A key design is based on the size of the shaft being joined. This allows for the proper spacing of the keys. A novel method of hobbing allows for the formation of tapered bases without interference, and the root of the keys is concentric with the axis. These features enable for high production rates. Various applications of spline couplings can be found in various industries. To learn more, read on.
FE based methodology can predict the wear rate of spline couplings by including the evolution of the coefficient of friction. This method can predict fretting wear from simple round-on-flat geometry, and has been calibrated with experimental data. The predicted wear rate is reasonable compared to the experimental data. Friction evolution in spline couplings depends on the spline geometry. It is also crucial to consider the lubrication condition of the splines.
Using a spline coupling reduces backlash and ensures proper alignment of mated components. The shaft’s splined tooth form transfers rotation from the splined shaft to the internal splined member, which may be a gear or other rotary device. A spline coupling’s root strength and torque requirements determine the type of spline coupling that should be used.

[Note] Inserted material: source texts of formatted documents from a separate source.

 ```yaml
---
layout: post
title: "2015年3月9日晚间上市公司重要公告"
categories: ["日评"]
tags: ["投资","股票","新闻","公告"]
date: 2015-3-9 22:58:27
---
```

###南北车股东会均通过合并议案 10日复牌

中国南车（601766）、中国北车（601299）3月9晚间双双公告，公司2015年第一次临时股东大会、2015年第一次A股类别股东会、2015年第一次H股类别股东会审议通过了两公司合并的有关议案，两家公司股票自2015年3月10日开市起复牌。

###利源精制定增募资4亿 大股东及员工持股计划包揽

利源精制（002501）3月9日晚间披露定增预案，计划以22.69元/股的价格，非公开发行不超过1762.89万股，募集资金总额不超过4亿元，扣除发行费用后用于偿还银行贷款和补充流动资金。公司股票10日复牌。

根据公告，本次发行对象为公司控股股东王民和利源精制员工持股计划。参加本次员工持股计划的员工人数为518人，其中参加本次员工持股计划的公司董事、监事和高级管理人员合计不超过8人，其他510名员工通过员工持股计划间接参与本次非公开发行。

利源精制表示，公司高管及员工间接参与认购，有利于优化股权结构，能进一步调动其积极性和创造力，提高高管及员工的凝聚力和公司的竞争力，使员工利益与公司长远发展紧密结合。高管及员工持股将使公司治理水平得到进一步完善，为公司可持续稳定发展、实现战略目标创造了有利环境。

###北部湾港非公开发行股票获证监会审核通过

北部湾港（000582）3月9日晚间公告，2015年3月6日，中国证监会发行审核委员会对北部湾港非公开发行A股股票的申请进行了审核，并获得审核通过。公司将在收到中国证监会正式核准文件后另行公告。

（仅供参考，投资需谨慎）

The spline root is usually flat and has a crown on 1 side. The crowned spline has a symmetrical crown at the centerline of the face-width of the spline. As the spline length decreases toward the ends, the teeth are becoming thinner. The tooth diameter is measured in pitch. This means that the male spline has a flat root and a crowned spline.
Predictability
Spindle couplings are used in rotating machinery to connect 2 shafts. They are composed of 2 parts with teeth that engage each other and transfer load. Spline couplings are commonly over-dimensioned and are prone to static and fatigue behavior. Wear phenomena are also a common problem with splines. To address these issues, it is essential to understand the behavior and predictability of these couplings.
Dynamic behavior of spline-rotor couplings is often unclear, particularly if the system is not integrated with the rotor. For example, when a misalignment is not present, the main response frequency is 1 X-rotating speed. As the misalignment increases, the system starts to vibrate in complex ways. Furthermore, as the shaft orbits depart from the origin, the magnitudes of all the frequencies increase. Thus, research results are useful in determining proper design and troubleshooting of rotor systems.

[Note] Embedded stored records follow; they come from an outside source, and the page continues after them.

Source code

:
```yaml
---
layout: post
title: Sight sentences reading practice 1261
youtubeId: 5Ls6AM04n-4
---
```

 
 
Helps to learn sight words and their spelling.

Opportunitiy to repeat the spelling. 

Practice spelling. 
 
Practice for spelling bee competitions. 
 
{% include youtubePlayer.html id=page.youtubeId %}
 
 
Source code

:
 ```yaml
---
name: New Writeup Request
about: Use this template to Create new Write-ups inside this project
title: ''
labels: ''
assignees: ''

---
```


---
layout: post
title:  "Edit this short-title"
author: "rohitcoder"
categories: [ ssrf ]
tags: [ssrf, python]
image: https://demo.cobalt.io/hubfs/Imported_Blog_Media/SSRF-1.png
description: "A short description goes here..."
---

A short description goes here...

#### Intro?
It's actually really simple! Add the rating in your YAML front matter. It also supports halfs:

The model of misaligned spline couplings can be obtained by analyzing the stress-compression relationships between 2 spline pairs. The meshing force model of splines is a function of the system mass, transmitting torque, and dynamic vibration displacement. This model holds when the dynamic vibration displacement is small. Besides, the CZPT stepping integration method is stable and has high efficiency.
The slip distributions are a function of the state of lubrication, coefficient of friction, and loading cycles. The predicted wear depths are well within the range of measured values. These predictions are based on the slip distributions. The methodology predicts increased wear under lightly lubricated conditions, but not under added lubrication. The lubrication condition and coefficient of friction are the key factors determining the wear behavior of splines.